Once the line holding "本节简单介绍了这几种事件类型及其区别，下面我们来看看这些事件类型的具体细节。" is found in the listing below, write it out and each later line exactly, up to and including the one holding "1. 当 JVM 无法为新对象分配内存空间时就会触发".

=== THE DATA ===

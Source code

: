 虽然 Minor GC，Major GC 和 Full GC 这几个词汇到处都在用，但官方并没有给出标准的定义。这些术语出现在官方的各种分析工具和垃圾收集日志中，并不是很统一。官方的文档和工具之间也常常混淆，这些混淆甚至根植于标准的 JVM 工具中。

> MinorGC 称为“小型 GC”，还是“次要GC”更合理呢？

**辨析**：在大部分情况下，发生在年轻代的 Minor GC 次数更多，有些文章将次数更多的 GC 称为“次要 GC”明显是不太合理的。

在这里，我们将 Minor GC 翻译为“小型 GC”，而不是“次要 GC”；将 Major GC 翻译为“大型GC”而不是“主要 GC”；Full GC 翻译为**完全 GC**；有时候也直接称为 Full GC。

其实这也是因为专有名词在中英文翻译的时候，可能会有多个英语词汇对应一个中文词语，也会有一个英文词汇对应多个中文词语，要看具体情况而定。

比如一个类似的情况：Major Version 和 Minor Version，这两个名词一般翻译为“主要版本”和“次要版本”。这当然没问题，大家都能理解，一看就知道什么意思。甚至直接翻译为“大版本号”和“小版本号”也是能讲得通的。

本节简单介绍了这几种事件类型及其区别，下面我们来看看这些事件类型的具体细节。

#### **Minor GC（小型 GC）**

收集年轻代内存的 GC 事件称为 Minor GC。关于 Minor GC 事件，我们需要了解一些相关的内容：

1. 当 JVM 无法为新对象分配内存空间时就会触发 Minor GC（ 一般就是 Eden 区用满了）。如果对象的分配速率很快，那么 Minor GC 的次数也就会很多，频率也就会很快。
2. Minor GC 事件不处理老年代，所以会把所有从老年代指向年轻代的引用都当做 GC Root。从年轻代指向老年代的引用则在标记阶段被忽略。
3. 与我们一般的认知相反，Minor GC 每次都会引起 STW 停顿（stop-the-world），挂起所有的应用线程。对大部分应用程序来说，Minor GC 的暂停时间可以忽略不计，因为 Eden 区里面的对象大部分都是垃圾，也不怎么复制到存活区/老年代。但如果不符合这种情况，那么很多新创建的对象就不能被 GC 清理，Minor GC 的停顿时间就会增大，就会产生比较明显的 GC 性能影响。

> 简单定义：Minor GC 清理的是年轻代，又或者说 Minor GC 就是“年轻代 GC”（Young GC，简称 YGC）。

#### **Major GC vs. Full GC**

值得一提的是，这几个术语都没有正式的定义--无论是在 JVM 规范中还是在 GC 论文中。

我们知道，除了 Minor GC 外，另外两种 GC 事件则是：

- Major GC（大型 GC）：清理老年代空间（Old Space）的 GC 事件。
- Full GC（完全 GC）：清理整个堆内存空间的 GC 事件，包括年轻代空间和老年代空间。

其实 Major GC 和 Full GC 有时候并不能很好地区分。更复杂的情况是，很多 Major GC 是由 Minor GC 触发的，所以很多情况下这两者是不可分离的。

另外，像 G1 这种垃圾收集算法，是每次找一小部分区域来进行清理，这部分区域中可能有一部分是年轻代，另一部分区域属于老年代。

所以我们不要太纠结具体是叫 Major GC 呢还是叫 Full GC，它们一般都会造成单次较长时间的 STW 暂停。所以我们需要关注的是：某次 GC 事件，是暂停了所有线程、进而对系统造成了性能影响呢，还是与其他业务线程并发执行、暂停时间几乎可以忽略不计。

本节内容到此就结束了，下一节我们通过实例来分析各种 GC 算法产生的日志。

===

RESULT FOR THIS TASK >>
本节简单介绍了这几种事件类型及其区别，下面我们来看看这些事件类型的具体细节。

#### **Minor GC（小型 GC）**

收集年轻代内存的 GC 事件称为 Minor GC。关于 Minor GC 事件，我们需要了解一些相关的内容：

1. 当 JVM 无法为新对象分配内存空间时就会触发 Minor GC（ 一般就是 Eden 区用满了）。如果对象的分配速率很快，那么 Minor GC 的次数也就会很多，频率也就会很快。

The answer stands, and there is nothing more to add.